GSA offers agencies a hand with APIs
The application programming interface guidance coming in November will focus more on strategies than rules and requirements, said a General Services Administration official Aug. 8 at the Federal Mobile Computing Summit in Washington, D.C.
"The material coming out in November is not going to be overly prescriptive. It's not going to reach for the impossible," said Gray Brooks, API strategist at the GSA's digital services innovation center. "You're going to see a lot of pragmatism."
The information will encourage agencies to take the next step, no matter what stage they're on, he added.
By Aug. 24, agencies are required to identify at least two existing major customer-facing services that contain high-value data or content to be made available as an API, in accordance with the White House's digital government strategy.
"We're working to make releasing an API really, truly easy," said Brooks.
The digital services innovation center is reviewing a light-weight, open source tool that would allow agencies to convert any spreadsheet into XML and JSON APIs to be hosted on their websites, said Brooks. They're also hosting office hours and webinars to help agencies transition to APIs.
But before agencies begin transitioning to APIs they must prioritize their data sets, said Stephen Buckner, director of the center for new media and promotions at the Census Bureau.
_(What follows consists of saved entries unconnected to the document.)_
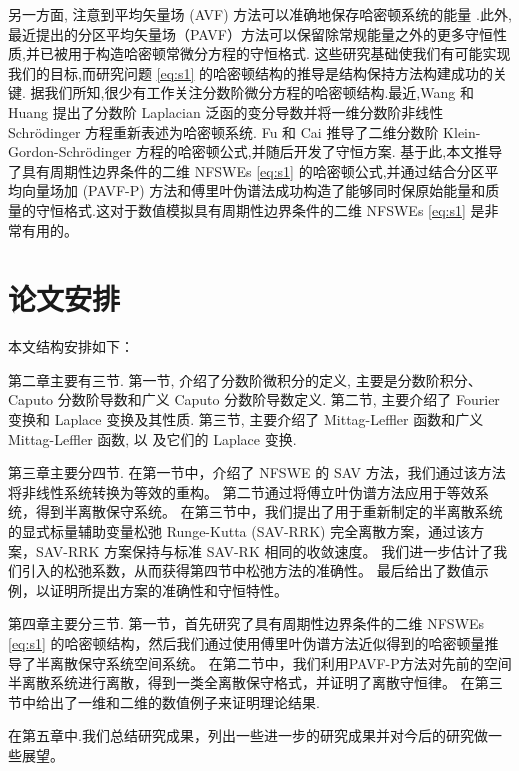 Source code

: 另一方面, 注意到平均矢量场 (AVF) 方法可以准确地保存哈密顿系统的能量 \cite{buddGeometricIntegrationUsing1999,quispelNewClassEnergypreserving2008}.此外,最近提出的分区平均矢量场（PAVF）方法可以保留除常规能量之外的更多守恒性质,并已被用于构造哈密顿常微分方程的守恒格式\cite{caiPartitionedAveragedVector2018}.
这些研究基础使我们有可能实现我们的目标,而研究问题 \eqref{eq:s1} 的哈密顿结构的推导是结构保持方法构建成功的关键.
据我们所知,很少有工作关注分数阶微分方程的哈密顿结构.最近,Wang 和 Huang \cite{wangStructurepreservingNumericalMethods2018} 提出了分数阶 Laplacian 泛函的变分导数并将一维分数阶非线性 Schr{\"o}dinger 方程重新表述为哈密顿系统. 
Fu 和 Cai \cite{fuStructurepreservingAlgorithmsTwodimensional2020} 推导了二维分数阶 Klein-Gordon-Schr{\"o}dinger 方程的哈密顿公式,并随后开发了守恒方案.
基于此,本文推导了具有周期性边界条件的二维 NFSWEs \eqref{eq:s1} 的哈密顿公式,并通过结合分区平均向量场加 (PAVF-P) 方法和傅里叶伪谱法成功构造了能够同时保原始能量和质量的守恒格式.这对于数值模拟具有周期性边界条件的二维 NFSWEs \eqref{eq:s1} 是非常有用的。

\section{论文安排}
本文结构安排如下：

第二章主要有三节. 第一节, 介绍了分数阶微积分的定义, 主要是分数阶积分、Caputo 分数阶导数和广义 Caputo 分数阶导数定义. 第二节, 主要介绍了 Fourier 变换和 Laplace 变换及其性质. 
第三节, 主要介绍了 Mittag-Leffler 函数和广义 Mittag-Leffler 函数, 以 及它们的 Laplace 变换.

第三章主要分四节. 在第一节中，介绍了 NFSWE 的 SAV 方法，我们通过该方法将非线性系统转换为等效的重构。
第二节通过将傅立叶伪谱方法应用于等效系统，得到半离散保守系统。
在第三节中，我们提出了用于重新制定的半离散系统的显式标量辅助变量松弛 Runge-Kutta (SAV-RRK) 完全离散方案，通过该方案，SAV-RRK 方案保持与标准 SAV-RK 相同的收敛速度。
我们进一步估计了我们引入的松弛系数，从而获得第四节中松弛方法的准确性。
最后给出了数值示例，以证明所提出方案的准确性和守恒特性。

第四章主要分三节. 第一节，首先研究了具有周期性边界条件的二维 NFSWEs \eqref{eq:s1} 的哈密顿结构，然后我们通过使用傅里叶伪谱方法近似得到的哈密顿量推导了半离散保守系统空间系统。
在第二节中，我们利用PAVF-P方法对先前的空间半离散系统进行离散，得到一类全离散保守格式，并证明了离散守恒律。
在第三节中给出了一维和二维的数值例子来证明理论结果.

在第五章中.我们总结研究成果，列出一些进一步的研究成果并对今后的研究做一些展望。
"Analytics are at the heart of it. You've got to have the research behind it," said Buckner.
Census determined their first two, high-value data sets by analyzing search data on census.gov and search data from Google and Bing.
"You see that a lot of the top topical searches on the search engines are very closely related to some of the top searches we have on the Census Bureau site. So we sort of let that be a guiding principle," said Buckner.
While Brooks agreed that analytics are critical, sometimes it's also okay to go for the quick win.
"I think there is an intersection of consumer need and popularity, and also getting that first and second out there, because the third is a lot easier than the second," said Brooks.
"Because of the way these systems are designed sometimes you can find quick wins and ones that just expose the data as is fairly readily," he added.
Other times an API requirement can be quickly inserted into contract language, he said.
"If we have a system that's just beginning to be contracted or beginning to be developed right now, then we can insert language in the statement of work," said Brooks. "Boom, that's the move to digital."